» **Records supplied**
━━━━━━

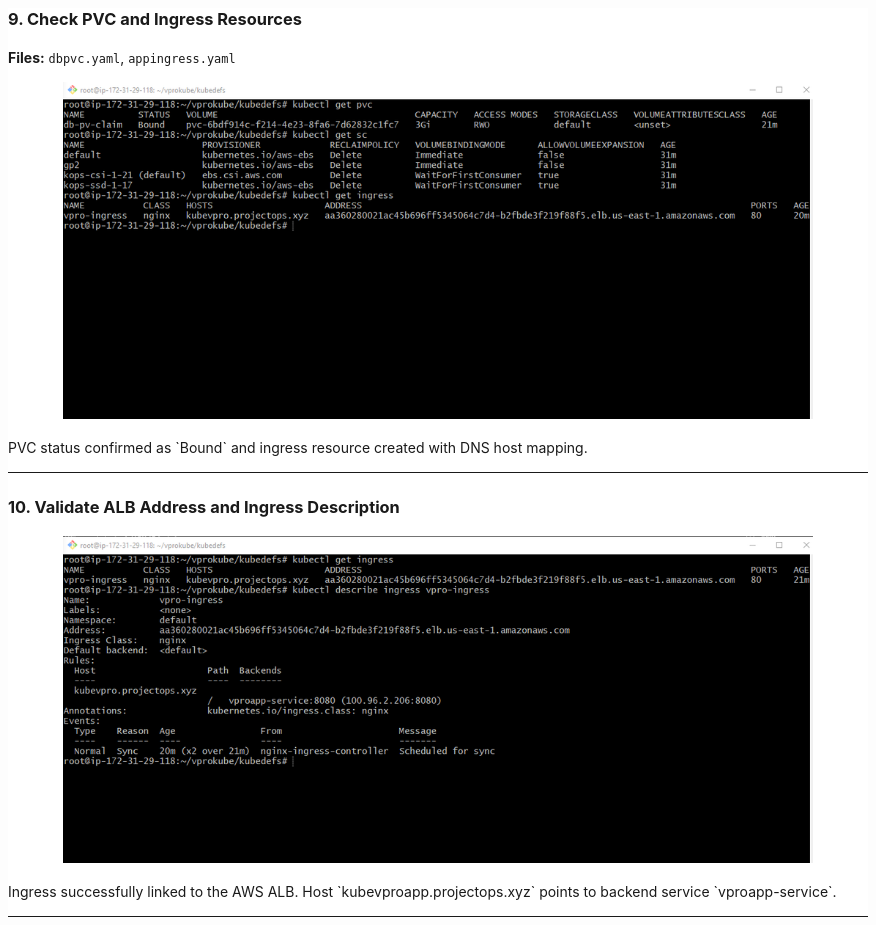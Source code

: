 
### **9. Check PVC and Ingress Resources**

**Files:** `dbpvc.yaml`, `appingress.yaml`

<p align="center"><img src="images/9.png" width="750"></p>
PVC status confirmed as `Bound` and ingress resource created with DNS host mapping.

---

### **10. Validate ALB Address and Ingress Description**

<p align="center"><img src="images/10.png" width="750"></p>
Ingress successfully linked to the AWS ALB. Host `kubevproapp.projectops.xyz` points to backend service `vproapp-service`.

---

━━━━━━

A single number is the answer: the count of lines above that include the string "width".

» **Answer to the exercise**
2